Work to complete:
Find how many lines of the entries contain the word "positions", then report that figure alone.

⟨

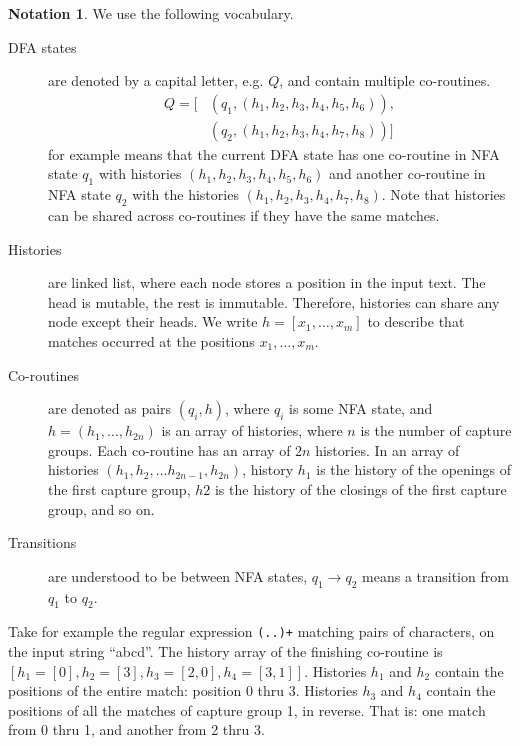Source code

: \documentclass[english,twocolumn]{article}
\theoremstyle{definition}
\newtheorem*{notation}{Notation}
\begin{document}
\begin{notation}

We use the following vocabulary.

\begin{description}
\item[DFA states] are denoted by a capital letter, e.g. $Q$, and
	contain multiple co-routines.  \begin{equation*}\begin{split}Q=[&(q_1, (h_1, h_2, h_3, h_4, h_5, h_6)),\\
	&(q_2, (h_1, h_2, h_3, h_4, h_7, h_8))]\end{split}\end{equation*} for example means
	that the current DFA state has one co-routine in NFA state $q_1$ with
	histories $(h_1, h_2, h_3, h_4, h_5, h_6)$ and another co-routine in NFA state
	$q_2$ with the histories $(h_1, h_2, h_3, h_4, h_7, h_8)$.
	Note that histories can be shared across co-routines if they
	have the same matches.
\item[Histories] are linked list, where each node stores a position in the input text.
	The head is mutable, the rest is immutable. Therefore, histories can share any node
	except their heads. We write $h=[x_1, \dots, x_m]$ to describe that matches occurred
	at the positions $x_1, \dots, x_m$. 
\item[Co-routines] are denoted as pairs $(q_i, h)$, where $q_i$ is some
	NFA state, and $h = (h_1, \dots, h_{2n})$ is an array of histories,
	where $n$ is the number of capture groups.  Each co-routine has an array
	of $2n$ histories. In an array of histories $(h_1, h_2, \dots
	h_{2n-1}, h_{2n})$, history $h_1$ is the history of the openings
	of the first capture group, $h2$ is the history of the closings of
	the first capture group, and so on.
\item[Transitions] are  understood to be between NFA states,
	$q_1\rightarrow q_2$ means a transition from $q_1$ to $q_2$.
\end{description}

Take for example the regular expression \texttt{(..)+} matching
pairs of characters, on the input string ``abcd''. The history array of the
finishing co-routine  is $[h_1=[0], h_2=[3], h_3=[2,0], h_4=[3,1]]$.
Histories $h_1$ and $h_2$ contain the positions of the entire match: position 0 thru 3.
Histories $h_3$ and $h_4$ contain the positions of all the matches of capture group 1, in reverse. That is:
one match from 0 thru 1, and another from 2 thru 3.


\end{notation}
\end{document}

⟩

Task response:
3